Source texts of formatted documents:

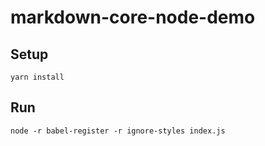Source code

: # markdown-core-node-demo

## Setup

    yarn install

## Run

    node -r babel-register -r ignore-styles index.js
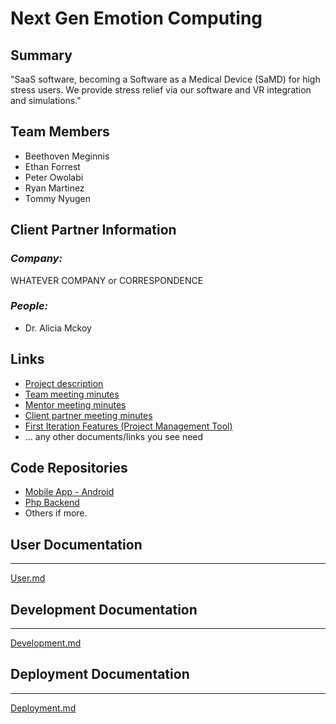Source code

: # Next Gen Emotion Computing

## **Summary**

"SaaS software, becoming a Software as a Medical Device (SaMD) for high stress users. We provide stress relief via our software and VR integration and simulations." 

## **Team Members**

- Beethoven Meginnis
- Ethan Forrest
- Peter Owolabi
- Ryan Martinez
- Tommy Nyugen

## **Client Partner Information**

### *Company:*
WHATEVER COMPANY or CORRESPONDENCE

### *People:*
- Dr. Alicia Mckoy

## **Links**

- [Project description](ProjectDescription.md)
- [Team meeting minutes](MeetingMinutes/Team)
- [Mentor meeting minutes](MeetingMinutes/Mentor)
- [Client partner meeting minutes](MeetingMinutes/ClientPartner)
- [First Iteration Features (Project Management Tool)](https://github.com/users/eforrest8/projects/1)
- ... any other documents/links you see need

## **Code Repositories**

- [Mobile App - Android](https://www.github.com/WHEREEVER_THE_ANDROID_CODE_IS/)
- [Php Backend](https://www.github.com/WHEREEVER_THE_PHP_CODE_IS)
- Others if more.

## User Documentation
---

[User.md](./User.md)

## Development Documentation
---

[Development.md](./Development.md)

## Deployment Documentation
---

[Deployment.md](./Deployment.md)
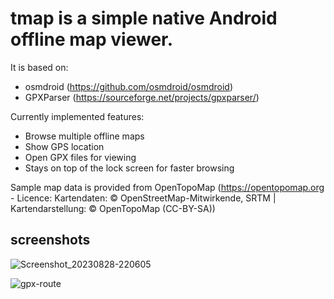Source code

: # tmap is a simple native Android offline map viewer.

It is based on:
- osmdroid (https://github.com/osmdroid/osmdroid)
- GPXParser (https://sourceforge.net/projects/gpxparser/)

Currently implemented features:
- Browse multiple offline maps
- Show GPS location
- Open GPX files for viewing
- Stays on top of the lock screen for faster browsing

Sample map data is provided from OpenTopoMap (https://opentopomap.org - Licence: Kartendaten: © OpenStreetMap-Mitwirkende, SRTM | Kartendarstellung: © OpenTopoMap (CC-BY-SA))

## screenshots
![Screenshot_20230828-220605](https://github.com/tmartik/tmap/assets/143321631/fb8fde91-50fc-42ab-a1a2-835638c76d01)

![gpx-route](https://github.com/tmartik/tmap/assets/143321631/57ffb7c7-58d2-499d-a21e-5238d15fcd7b)

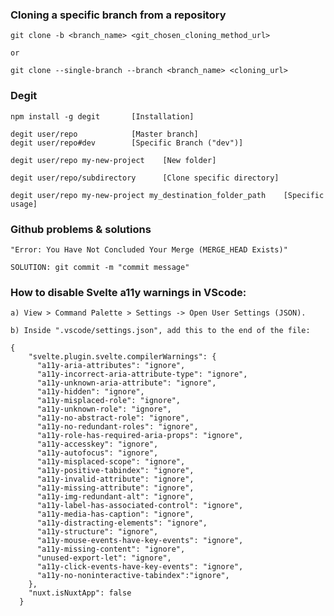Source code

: <h3>Cloning a specific branch from a repository</h3>

    git clone -b <branch_name> <git_chosen_cloning_method_url> 

    or

    git clone --single-branch --branch <branch_name> <cloning_url>

<h3>Degit</h3>

    npm install -g degit       [Installation]

    degit user/repo            [Master branch]
    degit user/repo#dev        [Specific Branch ("dev")]

    degit user/repo my-new-project    [New folder]

    degit user/repo/subdirectory      [Clone specific directory]
    
    degit user/repo my-new-project my_destination_folder_path    [Specific usage]

<h3>Github problems & solutions</h3>

    "Error: You Have Not Concluded Your Merge (MERGE_HEAD Exists)"
    
    SOLUTION: git commit -m "commit message"
    
<h3>How to disable Svelte a11y warnings in VScode:</h3>

    a) View > Command Palette > Settings -> Open User Settings (JSON).

    b) Inside ".vscode/settings.json", add this to the end of the file:

    {
        "svelte.plugin.svelte.compilerWarnings": {
          "a11y-aria-attributes": "ignore",
          "a11y-incorrect-aria-attribute-type": "ignore",
          "a11y-unknown-aria-attribute": "ignore",
          "a11y-hidden": "ignore",
          "a11y-misplaced-role": "ignore",
          "a11y-unknown-role": "ignore",
          "a11y-no-abstract-role": "ignore",
          "a11y-no-redundant-roles": "ignore",
          "a11y-role-has-required-aria-props": "ignore",
          "a11y-accesskey": "ignore",
          "a11y-autofocus": "ignore",
          "a11y-misplaced-scope": "ignore",
          "a11y-positive-tabindex": "ignore",
          "a11y-invalid-attribute": "ignore",
          "a11y-missing-attribute": "ignore",
          "a11y-img-redundant-alt": "ignore",
          "a11y-label-has-associated-control": "ignore",
          "a11y-media-has-caption": "ignore",
          "a11y-distracting-elements": "ignore",
          "a11y-structure": "ignore",
          "a11y-mouse-events-have-key-events": "ignore",
          "a11y-missing-content": "ignore",
          "unused-export-let": "ignore",
          "a11y-click-events-have-key-events": "ignore",
          "a11y-no-noninteractive-tabindex":"ignore",
        },
        "nuxt.isNuxtApp": false
      }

§ THE TASK
Using the entries above, extract exactly the lines from the one that contains "offline map viewer." through the one that contains "a) View > Command". Do not carry over any pictures.

§ RESPONSE AREA
: # tmap is a simple native Android offline map viewer.

It is based on:
- osmdroid (https://github.com/osmdroid/osmdroid)
- GPXParser (https://sourceforge.net/projects/gpxparser/)

Currently implemented features:
- Browse multiple offline maps
- Show GPS location
- Open GPX files for viewing
- Stays on top of the lock screen for faster browsing

Sample map data is provided from OpenTopoMap (https://opentopomap.org - Licence: Kartendaten: © OpenStreetMap-Mitwirkende, SRTM | Kartendarstellung: © OpenTopoMap (CC-BY-SA))

## screenshots
![Screenshot_20230828-220605](https://github.com/tmartik/tmap/assets/143321631/fb8fde91-50fc-42ab-a1a2-835638c76d01)

![gpx-route](https://github.com/tmartik/tmap/assets/143321631/57ffb7c7-58d2-499d-a21e-5238d15fcd7b)

Source code

: <h3>Cloning a specific branch from a repository</h3>

    git clone -b <branch_name> <git_chosen_cloning_method_url> 

    or

    git clone --single-branch --branch <branch_name> <cloning_url>

<h3>Degit</h3>

    npm install -g degit       [Installation]

    degit user/repo            [Master branch]
    degit user/repo#dev        [Specific Branch ("dev")]

    degit user/repo my-new-project    [New folder]

    degit user/repo/subdirectory      [Clone specific directory]
    
    degit user/repo my-new-project my_destination_folder_path    [Specific usage]

<h3>Github problems & solutions</h3>

    "Error: You Have Not Concluded Your Merge (MERGE_HEAD Exists)"
    
    SOLUTION: git commit -m "commit message"
    
<h3>How to disable Svelte a11y warnings in VScode:</h3>

    a) View > Command Palette > Settings -> Open User Settings (JSON).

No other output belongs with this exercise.